:: RECORDS
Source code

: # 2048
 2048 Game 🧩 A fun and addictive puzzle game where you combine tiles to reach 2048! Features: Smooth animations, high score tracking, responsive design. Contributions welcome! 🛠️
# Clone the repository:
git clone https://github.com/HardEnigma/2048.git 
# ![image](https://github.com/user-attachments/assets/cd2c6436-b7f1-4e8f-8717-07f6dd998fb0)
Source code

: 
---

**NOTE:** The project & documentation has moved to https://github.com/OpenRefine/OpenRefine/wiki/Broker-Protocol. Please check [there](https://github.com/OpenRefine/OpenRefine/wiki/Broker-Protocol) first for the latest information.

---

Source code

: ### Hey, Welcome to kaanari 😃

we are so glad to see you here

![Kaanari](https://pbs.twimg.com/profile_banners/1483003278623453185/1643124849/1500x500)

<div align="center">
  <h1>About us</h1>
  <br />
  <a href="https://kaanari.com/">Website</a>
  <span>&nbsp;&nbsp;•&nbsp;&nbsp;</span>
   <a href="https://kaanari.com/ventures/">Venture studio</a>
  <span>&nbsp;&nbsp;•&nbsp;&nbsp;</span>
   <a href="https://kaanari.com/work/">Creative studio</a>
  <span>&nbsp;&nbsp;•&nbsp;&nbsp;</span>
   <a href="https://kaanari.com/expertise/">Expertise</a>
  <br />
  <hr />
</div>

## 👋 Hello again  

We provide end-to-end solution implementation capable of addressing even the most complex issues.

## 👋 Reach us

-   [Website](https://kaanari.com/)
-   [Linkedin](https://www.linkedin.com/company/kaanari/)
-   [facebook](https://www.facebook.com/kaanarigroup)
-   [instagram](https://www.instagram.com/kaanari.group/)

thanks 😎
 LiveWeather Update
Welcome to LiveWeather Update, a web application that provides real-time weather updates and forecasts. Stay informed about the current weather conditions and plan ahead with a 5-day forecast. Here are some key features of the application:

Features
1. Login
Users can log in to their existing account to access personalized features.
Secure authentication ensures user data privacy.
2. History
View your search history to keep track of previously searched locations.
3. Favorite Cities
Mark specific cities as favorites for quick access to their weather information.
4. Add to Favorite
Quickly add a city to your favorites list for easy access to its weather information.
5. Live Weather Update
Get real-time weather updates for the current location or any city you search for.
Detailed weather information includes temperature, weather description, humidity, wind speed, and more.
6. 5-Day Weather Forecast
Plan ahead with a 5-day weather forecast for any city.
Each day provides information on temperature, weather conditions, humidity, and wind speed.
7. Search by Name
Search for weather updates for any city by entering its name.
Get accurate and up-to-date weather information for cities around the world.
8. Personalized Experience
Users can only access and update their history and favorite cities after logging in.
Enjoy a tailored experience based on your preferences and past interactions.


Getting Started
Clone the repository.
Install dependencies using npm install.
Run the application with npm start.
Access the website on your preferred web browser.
::::
* **EXERCISE DESCRIPTION**: Gather each line from the entries above that includes the word "Users".

* **RESULT FOR THIS TASK**:
Users can log in to their existing account to access personalized features.
Users can only access and update their history and favorite cities after logging in.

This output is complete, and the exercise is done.